**DATA EXTRACT**
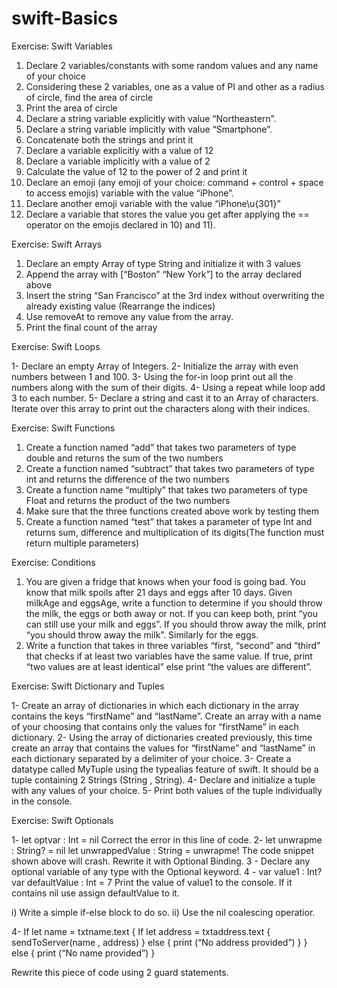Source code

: # swift-Basics
Exercise: Swift Variables 

1.	Declare 2 variables/constants with some random values and any name of your choice
2.	Considering these 2 variables, one as a value of PI and other as a radius of circle, find the area of circle 
3.	Print the area of circle
4.	Declare a string variable explicitly with value “Northeastern”.
5.	Declare a string variable implicitly with value “Smartphone”.
6.	Concatenate both the strings and print it
7.	Declare a variable explicitly with a value of 12
8.	Declare a variable implicitly with a value of 2
9.	Calculate the value of 12 to the power of 2 and print it
10.	Declare an emoji (any emoji of your choice: command + control + space to access emojis) variable with the value “iPhone”. 
11.	Declare another emoji variable with the value “iPhone\u{301}” 
12.	Declare a variable that stores the value you get after applying the == operator on the emojis declared in 10) and 11).
 
Exercise: Swift Arrays
1.	Declare an empty Array of type String and initialize it with 3 values
2.	Append the array with [“Boston” “New York”] to the array declared above
3.	Insert the string “San Francisco” at the 3rd index without overwriting the already existing value (Rearrange the indices)
4.	Use removeAt to remove any value from the array.
5.	Print the final count of the array

Exercise: Swift Loops

1-	Declare an empty Array of Integers. 
2-	Initialize the array with even numbers between 1 and 100. 
3-	Using the for-in loop print out all the numbers along with the sum of their digits. 
4-	Using a repeat while loop add 3 to each number. 
5-	Declare a string and cast it to an Array of characters. Iterate over this array to print out the characters along with their indices. 

Exercise: Swift Functions

1.	Create a function named “add” that takes two parameters of type double and returns the sum of the two numbers
2.	Create a function named “subtract” that takes two parameters of type int and returns the difference of the two numbers
3.	Create a function name “multiply” that takes two parameters of type Float and returns the product of the two numbers
4.	Make sure that the three functions created above work by testing them
5.	Create a function named “test” that takes a parameter of type Int and returns sum, difference and multiplication of its digits(The function must return multiple parameters)

Exercise: Conditions

1.	You are given a fridge that knows when your food is going bad. You know that milk spoils after 21 days and eggs after 10 days. Given milkAge and eggsAge, write a function to determine if you should throw the milk, the eggs or both away or not. If you can keep both, print “you can still use your milk and eggs”. If you should throw away the milk, print “you should throw away the milk”. Similarly for the eggs.
2.	Write a function that takes in three variables “first, “second” and “third” that checks if at least two variables have the same value. If true, print “two values are at least identical” else print “the values are different”.

Exercise: Swift Dictionary and Tuples

1-	Create an array of dictionaries in which each dictionary in the array contains the keys “firstName” and “lastName”. Create an array with a name of your choosing that contains only the values for “firstName” in each dictionary.
2-	Using the array of dictionaries created previously, this time create an array that contains the values for “firstName” and “lastName” in each dictionary separated by a delimiter of your choice.
3-	Create a datatype called MyTuple using the typealias feature of swift. It should be a tuple containing 2 Strings (String , String). 
4-	Declare and initialize a tuple with any values of your choice. 
5-	Print both values of the tuple individually in the console. 

Exercise: Swift Optionals

1-	let optvar : Int = nil Correct the error in this line of code. 
2-	let unwrapme : String? = nil 
let unwrappedValue : String = unwrapme! 
The code snippet shown above will crash. Rewrite it with Optional Binding. 
3 - Declare any optional variable of any type with the Optional keyword. 
4 - 	var value1 : Int? 
var defaultValue : Int = 7 
Print the value of value1 to the console. If it contains nil use assign defaultValue to it. 

i) Write a simple if-else block to do so. 
ii) Use the nil coalescing operatior. 

4-     If let name = txtname.text { 
If let address = txtaddress.text { 
sendToServer(name , address) 
} 
else { 
print (“No address provided”) 
} 
} 
else { 
print (“No name provided”) 
} 

Rewrite this piece of code using 2 guard statements.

**EXERCISE OBJECTIVE**
With every picture removed, give the entries above again exactly.

**TASK RESULT**
Source code

: # swift-Basics
Exercise: Swift Variables 

1.	Declare 2 variables/constants with some random values and any name of your choice
2.	Considering these 2 variables, one as a value of PI and other as a radius of circle, find the area of circle 
3.	Print the area of circle
4.	Declare a string variable explicitly with value “Northeastern”.
5.	Declare a string variable implicitly with value “Smartphone”.
6.	Concatenate both the strings and print it
7.	Declare a variable explicitly with a value of 12
8.	Declare a variable implicitly with a value of 2
9.	Calculate the value of 12 to the power of 2 and print it
10.	Declare an emoji (any emoji of your choice: command + control + space to access emojis) variable with the value “iPhone”. 
11.	Declare another emoji variable with the value “iPhone\u{301}” 
12.	Declare a variable that stores the value you get after applying the == operator on the emojis declared in 10) and 11).
 
Exercise: Swift Arrays
1.	Declare an empty Array of type String and initialize it with 3 values
2.	Append the array with [“Boston” “New York”] to the array declared above
3.	Insert the string “San Francisco” at the 3rd index without overwriting the already existing value (Rearrange the indices)
4.	Use removeAt to remove any value from the array.
5.	Print the final count of the array

Exercise: Swift Loops

1-	Declare an empty Array of Integers. 
2-	Initialize the array with even numbers between 1 and 100. 
3-	Using the for-in loop print out all the numbers along with the sum of their digits. 
4-	Using a repeat while loop add 3 to each number. 
5-	Declare a string and cast it to an Array of characters. Iterate over this array to print out the characters along with their indices. 

Exercise: Swift Functions

1.	Create a function named “add” that takes two parameters of type double and returns the sum of the two numbers
2.	Create a function named “subtract” that takes two parameters of type int and returns the difference of the two numbers
3.	Create a function name “multiply” that takes two parameters of type Float and returns the product of the two numbers
4.	Make sure that the three functions created above work by testing them
5.	Create a function named “test” that takes a parameter of type Int and returns sum, difference and multiplication of its digits(The function must return multiple parameters)

Exercise: Conditions

1.	You are given a fridge that knows when your food is going bad. You know that milk spoils after 21 days and eggs after 10 days. Given milkAge and eggsAge, write a function to determine if you should throw the milk, the eggs or both away or not. If you can keep both, print “you can still use your milk and eggs”. If you should throw away the milk, print “you should throw away the milk”. Similarly for the eggs.
2.	Write a function that takes in three variables “first, “second” and “third” that checks if at least two variables have the same value. If true, print “two values are at least identical” else print “the values are different”.

Exercise: Swift Dictionary and Tuples

1-	Create an array of dictionaries in which each dictionary in the array contains the keys “firstName” and “lastName”. Create an array with a name of your choosing that contains only the values for “firstName” in each dictionary.
2-	Using the array of dictionaries created previously, this time create an array that contains the values for “firstName” and “lastName” in each dictionary separated by a delimiter of your choice.
3-	Create a datatype called MyTuple using the typealias feature of swift. It should be a tuple containing 2 Strings (String , String). 
4-	Declare and initialize a tuple with any values of your choice. 
5-	Print both values of the tuple individually in the console. 

Exercise: Swift Optionals

1-	let optvar : Int = nil Correct the error in this line of code. 
2-	let unwrapme : String? = nil 
let unwrappedValue : String = unwrapme! 
The code snippet shown above will crash. Rewrite it with Optional Binding. 
3 - Declare any optional variable of any type with the Optional keyword. 
4 - 	var value1 : Int? 
var defaultValue : Int = 7 
Print the value of value1 to the console. If it contains nil use assign defaultValue to it. 

i) Write a simple if-else block to do so. 
ii) Use the nil coalescing operatior. 

4-     If let name = txtname.text { 
If let address = txtaddress.text { 
sendToServer(name , address) 
} 
else { 
print (“No address provided”) 
} 
} 
else { 
print (“No name provided”) 
} 

Rewrite this piece of code using 2 guard statements.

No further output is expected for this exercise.